Who am I? What do I do? How do I identify myself? What makes me important?

“So God created man in His own image, in the image of God He created him; male and female He created them.” Genesis 1:27

What is the image of God?

“He, Jesus, is the image of the invisible God, the firstborn of all creation.” Colossians 1:15

“If you had known me, you would have known my Father also.” “I am in the Father and the Father is in me.” John 14: 7 & 10

If I have been created in the image of God and that image is Jesus than what am I to do? What did Jesus do? Who was He, Jesus, the image I was created after?

Who was He, Jesus, the image I was created after?

“Truly, truly, I say to you, whoever believes in me will also do the works that I do; and greater works than these will he do, because I am going to the Father. Whatever you ask in my name, this I will do, that the Father may be glorified in the Son.” John 14:12-13

“This is my commandment, that you love one another as I have loved you. Greater love has no one than this, that someone lay down his life for his friends.” John 15:12-13

“God so loved the world that He gave His only Son that whoever believes in Him should not perish but have eternal life.” John 3:16

I am created in the image of God and that image is Jesus and Jesus is love. Jesus’ love is so great that He laid down His life for me. He sacrificed everything for me. If this is what I believe than I will also do the works that Jesus does. I will find my identity and image in Him. And that image is love. So what does that look like in my quiet house, in my new normal of not having a formal job? How do identify myself? How do I find my value?

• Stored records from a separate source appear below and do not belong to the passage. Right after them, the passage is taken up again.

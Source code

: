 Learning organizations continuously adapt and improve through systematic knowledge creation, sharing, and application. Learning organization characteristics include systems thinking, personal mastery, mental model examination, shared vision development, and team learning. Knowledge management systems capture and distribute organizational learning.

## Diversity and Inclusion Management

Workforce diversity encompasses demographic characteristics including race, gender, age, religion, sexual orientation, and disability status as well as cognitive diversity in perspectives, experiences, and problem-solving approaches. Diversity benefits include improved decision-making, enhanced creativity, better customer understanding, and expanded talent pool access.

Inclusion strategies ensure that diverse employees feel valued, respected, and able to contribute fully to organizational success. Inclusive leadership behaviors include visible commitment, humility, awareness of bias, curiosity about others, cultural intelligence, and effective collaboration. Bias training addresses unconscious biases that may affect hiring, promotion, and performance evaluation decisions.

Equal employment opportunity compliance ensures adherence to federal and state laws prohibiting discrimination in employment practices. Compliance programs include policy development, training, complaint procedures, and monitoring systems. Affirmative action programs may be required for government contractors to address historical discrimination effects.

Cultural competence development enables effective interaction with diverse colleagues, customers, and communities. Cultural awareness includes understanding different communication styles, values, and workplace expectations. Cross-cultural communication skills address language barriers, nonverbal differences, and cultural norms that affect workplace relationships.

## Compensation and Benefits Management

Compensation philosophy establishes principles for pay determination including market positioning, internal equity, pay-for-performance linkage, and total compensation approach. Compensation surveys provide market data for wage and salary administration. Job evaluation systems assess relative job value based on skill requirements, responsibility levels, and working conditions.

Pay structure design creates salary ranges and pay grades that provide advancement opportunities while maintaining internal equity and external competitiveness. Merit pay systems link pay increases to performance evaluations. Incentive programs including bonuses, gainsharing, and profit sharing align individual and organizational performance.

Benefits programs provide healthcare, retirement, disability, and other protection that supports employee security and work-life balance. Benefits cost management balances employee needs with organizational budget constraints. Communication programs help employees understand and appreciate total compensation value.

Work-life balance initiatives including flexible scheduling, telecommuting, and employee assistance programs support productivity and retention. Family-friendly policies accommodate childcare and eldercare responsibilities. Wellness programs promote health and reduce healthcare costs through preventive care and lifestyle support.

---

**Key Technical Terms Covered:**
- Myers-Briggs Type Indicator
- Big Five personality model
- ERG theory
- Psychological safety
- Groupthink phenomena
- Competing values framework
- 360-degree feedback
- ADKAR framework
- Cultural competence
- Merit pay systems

I will find my identity and image in Him. And that image is love.

I am going to trust that it means that my worth is not wrapped up in what I do but rather wrapped up in what Jesus did for me. As I sit in my quiet house and as you sit in your house full of kids and noise, or your workplace with piles of work, remember that my identity, your identity is not in my doing or your doing. My identity is in Jesus. Your identity is as a child of God.

As a child of God, when my identity is that of Jesus, I do as He does and love those around me. For me that love includes laundry, preparing dinner, and driving kids to and from activities without complaint. That love includes being available to my neighbors and friends in times of need. That love might look like a cup of coffee with my Bible and it might look like a conversation with a friend.

As a child of God, when my identity is that of Jesus, I do as He does and love those around me.

This is why I wanted to have a quiet house. I wanted to have the time to love the people Jesus puts in front of me and so I will remember today and be reminded tomorrow that my identity and purpose is found in Jesus. I know that no matter what I do it is a gift from Jesus. My work flows out of who I am in Him and knowing that, allows me to do the work He puts in front of me no matter what it looks like. Today that is a quiet house with ‘mundane’ work. In the days to come it might be a ‘job’ outside of the home. Either way the person whose image I was created after does not change.

Either way the person whose image I was created after does not change.

No matter if you are under employed or over employed, CEO or secretary, teacher or janitor, stay at home mom or work outside of the home mom, your value does not change! My value does not change!